(Collected data)
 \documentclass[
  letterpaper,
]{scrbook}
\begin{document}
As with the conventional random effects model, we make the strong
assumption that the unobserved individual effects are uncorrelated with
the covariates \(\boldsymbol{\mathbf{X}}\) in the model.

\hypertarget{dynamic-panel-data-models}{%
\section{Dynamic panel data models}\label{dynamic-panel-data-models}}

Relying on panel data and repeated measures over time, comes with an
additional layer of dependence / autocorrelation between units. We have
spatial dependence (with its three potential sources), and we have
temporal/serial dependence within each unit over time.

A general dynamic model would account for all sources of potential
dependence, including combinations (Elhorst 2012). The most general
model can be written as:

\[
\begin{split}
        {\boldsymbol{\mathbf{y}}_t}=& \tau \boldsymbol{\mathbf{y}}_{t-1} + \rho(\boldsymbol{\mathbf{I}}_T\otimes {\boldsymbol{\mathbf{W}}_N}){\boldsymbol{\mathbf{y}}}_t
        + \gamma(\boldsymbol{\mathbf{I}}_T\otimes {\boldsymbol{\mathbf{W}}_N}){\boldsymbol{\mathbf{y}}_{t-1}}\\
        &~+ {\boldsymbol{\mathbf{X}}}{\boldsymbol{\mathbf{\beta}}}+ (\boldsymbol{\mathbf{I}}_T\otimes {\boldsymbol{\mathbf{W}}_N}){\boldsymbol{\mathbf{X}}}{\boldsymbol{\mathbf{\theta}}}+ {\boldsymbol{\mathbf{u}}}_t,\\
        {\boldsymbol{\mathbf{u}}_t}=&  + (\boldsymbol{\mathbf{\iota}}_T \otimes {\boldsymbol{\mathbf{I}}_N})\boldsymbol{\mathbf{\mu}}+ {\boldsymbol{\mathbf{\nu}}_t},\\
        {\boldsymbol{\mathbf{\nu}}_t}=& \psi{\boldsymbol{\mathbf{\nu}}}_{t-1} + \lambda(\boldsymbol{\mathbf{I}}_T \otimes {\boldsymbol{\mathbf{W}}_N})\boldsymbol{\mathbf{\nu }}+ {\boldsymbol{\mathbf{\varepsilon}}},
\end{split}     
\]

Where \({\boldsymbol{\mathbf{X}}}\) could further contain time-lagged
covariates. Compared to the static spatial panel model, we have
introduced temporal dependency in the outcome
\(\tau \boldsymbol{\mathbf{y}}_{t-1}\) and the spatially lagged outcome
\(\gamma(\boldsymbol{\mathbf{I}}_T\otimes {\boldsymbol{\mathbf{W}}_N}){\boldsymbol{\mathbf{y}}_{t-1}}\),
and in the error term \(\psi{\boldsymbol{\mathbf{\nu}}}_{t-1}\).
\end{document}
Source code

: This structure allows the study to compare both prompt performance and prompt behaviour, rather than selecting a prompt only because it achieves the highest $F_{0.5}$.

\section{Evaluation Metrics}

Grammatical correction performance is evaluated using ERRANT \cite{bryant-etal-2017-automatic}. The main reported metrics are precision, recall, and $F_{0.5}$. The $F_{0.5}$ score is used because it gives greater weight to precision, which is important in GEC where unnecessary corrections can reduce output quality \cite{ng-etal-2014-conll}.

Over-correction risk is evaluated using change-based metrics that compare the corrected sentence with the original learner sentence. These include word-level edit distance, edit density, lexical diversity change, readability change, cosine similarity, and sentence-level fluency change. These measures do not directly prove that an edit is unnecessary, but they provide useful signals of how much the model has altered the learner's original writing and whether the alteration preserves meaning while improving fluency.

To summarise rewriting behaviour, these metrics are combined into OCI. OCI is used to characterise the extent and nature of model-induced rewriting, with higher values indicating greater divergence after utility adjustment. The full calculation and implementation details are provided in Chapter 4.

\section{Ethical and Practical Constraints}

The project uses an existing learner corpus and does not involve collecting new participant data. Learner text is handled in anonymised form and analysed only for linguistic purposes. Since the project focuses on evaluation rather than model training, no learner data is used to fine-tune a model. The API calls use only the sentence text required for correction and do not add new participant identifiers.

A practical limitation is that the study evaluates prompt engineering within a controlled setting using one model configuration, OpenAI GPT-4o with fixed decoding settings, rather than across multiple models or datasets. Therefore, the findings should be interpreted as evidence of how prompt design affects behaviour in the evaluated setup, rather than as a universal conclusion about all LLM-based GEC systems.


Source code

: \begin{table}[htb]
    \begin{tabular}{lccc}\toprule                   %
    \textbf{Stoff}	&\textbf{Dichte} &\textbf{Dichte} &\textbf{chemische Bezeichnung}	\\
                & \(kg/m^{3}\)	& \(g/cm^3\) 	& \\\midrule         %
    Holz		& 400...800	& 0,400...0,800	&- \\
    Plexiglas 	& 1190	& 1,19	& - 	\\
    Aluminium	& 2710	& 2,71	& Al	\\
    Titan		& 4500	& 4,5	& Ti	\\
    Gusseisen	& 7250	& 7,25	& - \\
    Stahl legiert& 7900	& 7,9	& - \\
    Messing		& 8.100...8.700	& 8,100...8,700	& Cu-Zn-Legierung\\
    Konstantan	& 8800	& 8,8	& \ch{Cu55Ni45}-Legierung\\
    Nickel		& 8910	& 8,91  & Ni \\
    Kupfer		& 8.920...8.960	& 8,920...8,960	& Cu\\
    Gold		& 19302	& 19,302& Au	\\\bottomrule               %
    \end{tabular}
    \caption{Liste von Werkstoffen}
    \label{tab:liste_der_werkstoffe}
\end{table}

> **Work request**: Among the lines above, which contain the word "gamma"? Copy every one.

> **Task output**:
        + \gamma(\boldsymbol{\mathbf{I}}_T\otimes {\boldsymbol{\mathbf{W}}_N}){\boldsymbol{\mathbf{y}}_{t-1}}\\
\(\gamma(\boldsymbol{\mathbf{I}}_T\otimes {\boldsymbol{\mathbf{W}}_N}){\boldsymbol{\mathbf{y}}_{t-1}}\),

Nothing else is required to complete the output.